Rogers: Wherever possible, the SASB Standards include quantitative, industry-specific performance metrics that are commonly used to describe performance on key sustainability issues, and we leverage the longstanding work of many organizations—including GRI—to achieve this. The SASB takes this approach, in part, to deliver the most cost-effective solution possible for companies. Companies are already likely measuring many metrics in the SASB Standards because we reference indicators from more than 200 entities, including GRI, CDP, the EPA, OSHA, and the EEOC and IPIECA. The SASB and GRI have also committed to mapping our metrics to one another, which is a project we aim to complete in 2018, so increasing alignment is certainly on the horizon.

Mohin: In many cases, our standards are identical. In others, the SASB has defined disclosures that represent issues that are narrowly defined for certain industries. There is alignment work to be done in the third category where the two frameworks have similar disclosures with different characteristics. For this group, we are working together on a technical level with an aim to create better alignment.

Allison-Hope: Reporting on sustainability issues is still a fairly young discipline, and we are learning all the time about how to do it better. What is your message for companies trying to use both the GRI Standards and the SASB Standards at the same time today?

Mohin: There is already very broad uptake of the GRI reporting framework. Given this level of adoption, it’s likely that many of the companies that are reviewing the SASB disclosures already use GRI. Working together, GRI and SASB have identified a few companies that are utilizing both approaches. We aim to highlight these case studies to show other reporters how the standards can co-exist. 

Rogers: Neither GRI nor SASB are tick boxes—but they are both helpful in mastering sustainability. GRI helps you understand your various stakeholders—their interests and how you affect them. This makes you strong. SASB helps you identify and manage financially material issues that affect your business and therefore your investors. This makes you powerful. It’s good to be strong and powerful.   

Allison-Hope: What are the best ways for BSR member companies to provide input into the development of the GRI Standards and SASB Standards?

Rogers: Our doors are always open to BSR member companies, and we would love to hear from them. Getting involved requires only that you reach out and provide feedback. Our goal is to ensure that the standards reflect the needs and expertise of all users—specifically corporate issuers and investors—but we can only do so if they’re forthcoming with their insights and experiences.

We have a 90-day public comment period open through December 31, which is a great opportunity to provide input on proposed changes to the provisional standards prior to codification.

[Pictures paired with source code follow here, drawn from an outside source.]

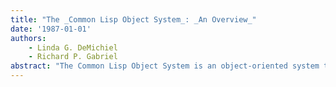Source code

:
 ```yaml
---
title: "The _Common Lisp Object System_: _An Overview_"
date: '1987-01-01'
authors: 
    - Linda G. DeMichiel
    - Richard P. Gabriel
abstract: "The Common Lisp Object System is an object-oriented system that is based on the concepts of generic functions, multiple inheritance, and method combination. All objects in the Object System are instances of classes that form an extension to the Common Lisp type system. The Common Lisp Object System is based on a meta-object protocol that renders it possible to alter the fundamental structure of the Object System itself. The Common Lisp Object System has been proposed as a standard for ANSI Common Lisp and has been tentatively endorsed by X3J13."
---
```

Corporate professionals at BSR member companies can also consider joining the SASB Alliance to develop, share, and explore best practices in integrating material sustainability information into existing processes.

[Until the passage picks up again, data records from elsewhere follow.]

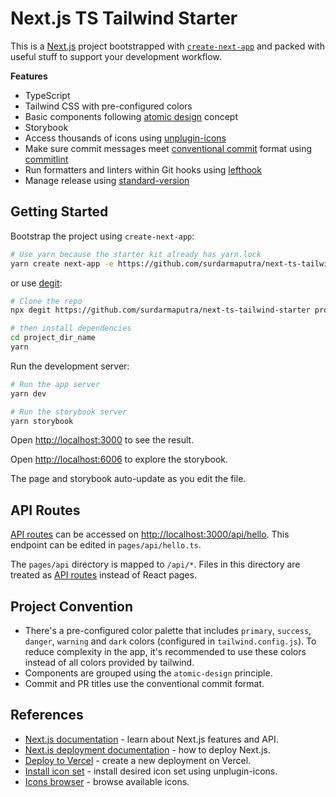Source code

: # Next.js TS Tailwind Starter

This is a [Next.js](https://nextjs.org/) project bootstrapped with [`create-next-app`](https://github.com/vercel/next.js/tree/canary/packages/create-next-app) and packed with useful stuff to support your development workflow.

**Features**

- TypeScript
- Tailwind CSS with pre-configured colors
- Basic components following [atomic design](https://bradfrost.com/blog/post/atomic-web-design/) concept
- Storybook
- Access thousands of icons using [unplugin-icons](https://github.com/antfu/unplugin-icons)
- Make sure commit messages meet [conventional commit](https://www.conventionalcommits.org/) format using [commitlint](https://github.com/conventional-changelog/commitlint)
- Run formatters and linters within Git hooks using [lefthook](https://github.com/evilmartians/lefthook)
- Manage release using [standard-version](https://github.com/conventional-changelog/standard-version)

## Getting Started

Bootstrap the project using `create-next-app`:

```bash
# Use yarn because the starter kit already has yarn.lock
yarn create next-app -e https://github.com/surdarmaputra/next-ts-tailwind-starter
```

or use [degit](https://github.com/Rich-Harris/degit):

```bash
# Clone the repo
npx degit https://github.com/surdarmaputra/next-ts-tailwind-starter project_dir_name

# then install dependencies
cd project_dir_name
yarn
```

Run the development server:

```bash
# Run the app server
yarn dev

# Run the storybook server
yarn storybook
```

Open [http://localhost:3000](http://localhost:3000) to see the result.

Open [http://localhost:6006](http://localhost:6006) to explore the storybook.

The page and storybook auto-update as you edit the file.

## API Routes

[API routes](https://nextjs.org/docs/api-routes/introduction) can be accessed on [http://localhost:3000/api/hello](http://localhost:3000/api/hello). This endpoint can be edited in `pages/api/hello.ts`.

The `pages/api` directory is mapped to `/api/*`. Files in this directory are treated as [API routes](https://nextjs.org/docs/api-routes/introduction) instead of React pages.

## Project Convention

- There's a pre-configured color palette that includes `primary`, `success`, `danger`, `warning` and `dark` colors (configured in `tailwind.config.js`). To reduce complexity in the app, it's recommended to use these colors instead of all colors provided by tailwind.
- Components are grouped using the `atomic-design` principle.
- Commit and PR titles use the conventional commit format.

## References

- [Next.js documentation](https://nextjs.org/docs) - learn about Next.js features and API.
- [Next.js deployment documentation](https://nextjs.org/docs/deployment) - how to deploy Next.js.
- [Deploy to Vercel](https://vercel.com/new?utm_medium=default-template&filter=next.js&utm_source=create-next-app&utm_campaign=create-next-app-readme) - create a new deployment on Vercel.
- [Install icon set](https://github.com/antfu/unplugin-icons#install-by-icon-set) - install desired icon set using unplugin-icons.
- [Icons browser](https://icones.js.org/) - browse available icons.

Mohin: As a multistakeholder organization, collaboration has always been at the heart of our work at GRI. We encourage BSR members and other interested parties to play an active role in our standard-setting process. Organizations of all types can join the GRI GOLD Community to become more deeply involved in all the work we do.

There are several ways for individuals to get involved in GRI’s Standards: Stakeholders can apply to become a part of GRI’s standard-setting process; they can submit comments during the consultation period; or at a minimum, anyone can listen live or to a recording of the Global Sustainability Standards Board (GSSB). GSSB is a fully independent body that promulgates the GRI Standards.

GRI released its full set of Standards in 2016. More recently, we have conducted a review of two standards on water and occupational safety. If all goes according to plan, we will release those updated standards in the second quarter of 2018. Over the next year, we plan to review a number of other standards.

Allison-Hope: Thank you, Jean and Tim. We are delighted by efforts toward increased standardization, alignment, and harmonization, and we look forward to working with BSR member companies using the GRI and the SASB standards in combination. We will be sure to share lessons learned along the way.